Finally, low concentrations of GM-CSF, a critical growth factor for the generation of murine bone marrow and human monocyte derived DCs, promote the differentiation of tolDCs in vitro [98]. Moreau et al. developed a protocol to generate human monocyte-derived tolDCs, termed autologous tolerogenic DCs (ATDCs) using low-doses of GM-CSF (reviewed in [99]). ATDCs show an immature phenotype being HLA-class IIlow CD80low CD86low CD40low, are semi-resistant to maturation induced by LPS/IFN-γ and secrete IL-10 but no IL-12. Moreover, ATDCs secrete lactate, a factor already described as an immunosuppressive metabolite in the tumor microenvironment [100], which dysregulates the aerobic glycolysis of T cells, resulting in the suppression of T cell proliferation and in the induction of Tregs in vitro [101]. ATCDs have been recently tested in clinical trials to prevent graft rejection after kidney transplantation from living donors [102].
All the evidence demonstrates that tolDCs can be efficiently differentiated in vitro and, independently from the differentiation protocol used, the resulting tolDCs share common features [103]. TolDCs display a semi-mature phenotype expressing low levels of costimulatory molecules, are refractory to maturation induced by LPS or other stimuli, induce T-cell hypo-responsiveness in vitro, secrete immunosuppressive cytokines (e.g., IL-10 or TGF-β) and promote the expansion and/or induction of Tregs.
Multiple evidence from pre-clinical models of autoimmune diseases revealed that tolDC-based approaches are feasible and effective to restore tolerance towards self-Ags; nevertheless, only a limited number of tolDC approaches have been translated into clinical application in autoimmune settings.

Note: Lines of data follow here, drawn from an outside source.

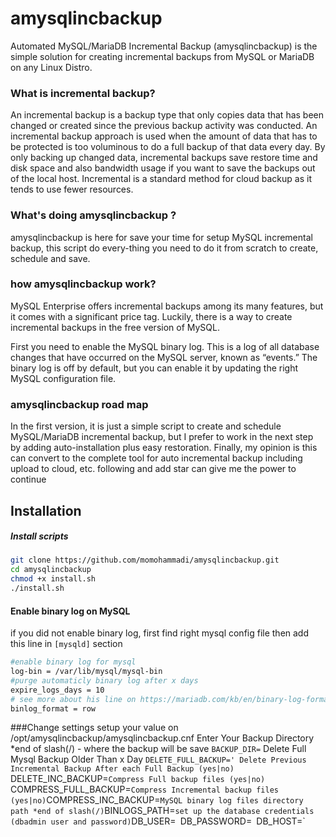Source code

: # amysqlincbackup
Automated MySQL/MariaDB Incremental Backup (amysqlincbackup) is the simple solution for creating incremental backups from MySQL or MariaDB on any Linux Distro.

### What is incremental backup?
An incremental backup is a backup type that only copies data that has been changed or created since the previous backup activity was conducted. An incremental backup approach is used when the amount of data that has to be protected is too voluminous to do a full backup of that data every day. By only backing up changed data, incremental backups save restore time and disk space and also bandwidth usage if you want to save the backups out of the local host. Incremental is a standard method for cloud backup as it tends to use fewer resources.

### What's doing amysqlincbackup ?
amysqlincbackup is here for save your time for setup MySQL incremental backup, this script do every-thing you need to do it from scratch to create, schedule and save.

### how amysqlincbackup work?
MySQL Enterprise offers incremental backups among its many features, but it comes with a significant price tag. Luckily, there is a way to create incremental backups in the free version of MySQL.

First you need to enable the MySQL binary log. This is a log of all database changes that have occurred on the MySQL server, known as “events.” The binary log is off by default, but you can enable it by updating the right MySQL configuration file.

### amysqlincbackup road map
In the first version, it is just a simple script to create and schedule MySQL/MariaDB incremental backup, but I prefer to work in the next step by adding auto-installation plus easy restoration.
Finally, my opinion is this can convert to the complete tool for auto incremental backup including upload to cloud, etc.
following and add star can give me the power to continue

## Installation
##### Install scripts
```bash
git clone https://github.com/momohammadi/amysqlincbackup.git
cd amysqlincbackup
chmod +x install.sh
./install.sh
```
#### Enable binary log on MySQL
if you did not enable binary log, first find right mysql config file then add this line in `[mysqld]` section
```bash
#enable binary log for mysql
log-bin = /var/lib/mysql/mysql-bin
#purge automaticly binary log after x days
expire_logs_days = 10
# see more about his line on https://mariadb.com/kb/en/binary-log-formats/
binlog_format = row
```
###Change settings
setup your value on /opt/amysqlincbackup/amysqlincbackup.cnf
Enter Your Backup Directory  *end of slash(/) - where the backup will be save
`BACKUP_DIR=`
Delete Full Mysql Backup Older Than x Day
`DELETE_FULL_BACKUP='
Delete Previous Incremental Backup After each Full Backup (yes|no)
`DELETE_INC_BACKUP=`
Compress Full backup files (yes|no) 
`COMPRESS_FULL_BACKUP=`
Compress Incremental backup files (yes|no)
`COMPRESS_INC_BACKUP=`
MySQL binary log files directory path *end of slash(/)
`BINLOGS_PATH=`
set up the database credentials (dbadmin user and password)
`DB_USER=`
`DB_PASSWORD=`
`DB_HOST=`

3.2. Clinical Trial with Ex Vivo-Generated Tolerogenic Dendritic Cells in Autoimmune Diseases

3.2.1. Type 1 Diabetes

T1D is a chronic autoimmune disease resulting in the progressive destruction of β -cells. Insulin replacement therapy is life-saving, but it does not cure T1D patients. Alternative treatments mainly consist of protective therapies, which attempt to regulate immune responses and/or promote β-cell protection/regeneration without tackling the autoimmune pathogenesis [104]. Autoreactive pathogenic T cells recognizing β-cell-derived Ags play a critical role in disease onset and progression [105], while Tregs counteract the activity of pathogenic T cells and promote tolerance [106]. Accordingly, absence or defective Treg functions correlate with autoimmune responses in T1D [107,108]. Therapies targeting pathogenic T cells have been shown to alter the disease course and preserve β-cell mass only in the short term [109,110], providing evidence that restoring the balance between pathogenic T cells and Tregs is not sufficient to cure T1D. To this end, regulatory cell-based approaches, either Tregs or tolDCs, have been proposed for a definitive therapy for T1D patients [111].
In a first-in-man-study, AS-ODN-treated DCs differentiated from monocytes of T1D patients were injected intradermally four times at 2-week intervals in T1D patients (clinicaltrials.gov identifier: NCT00445913) (Figure 2). Treatment was well tolerated and safe, with no observable adverse events or toxicities, and no production of autoantibodies (AAs). Administration of AS-ODN-treated DCs in vivo slightly increased the prevalence of FOXP3+ Tregs [81]. In a second trial, autologous mature VitD3-tolDCs loaded with proinsulin peptide C19-A3 were intradermally administered twice in T1D patients (clinicaltrials.gov identifier: NCT04590872). Intradermal injection of proinsulin-epitope-loaded VitD3-tolDCs coincided with low grade toxicity not likely related to the therapy, with no signs of systemic immune suppression, no induction of allergy to insulin, no interference with insulin therapy, and no accelerated loss of β-cell function in patients with the remaining C-peptide. Further studies to investigate whether intradermal administration of autologous proinsulin-epitope loaded VitD3-tolDCs in patients with a shorter diagnosis of T1D and with preserved C-peptide production are currently under testing (Clinical Trial no: NTR5542; Netherlands Trial) [112].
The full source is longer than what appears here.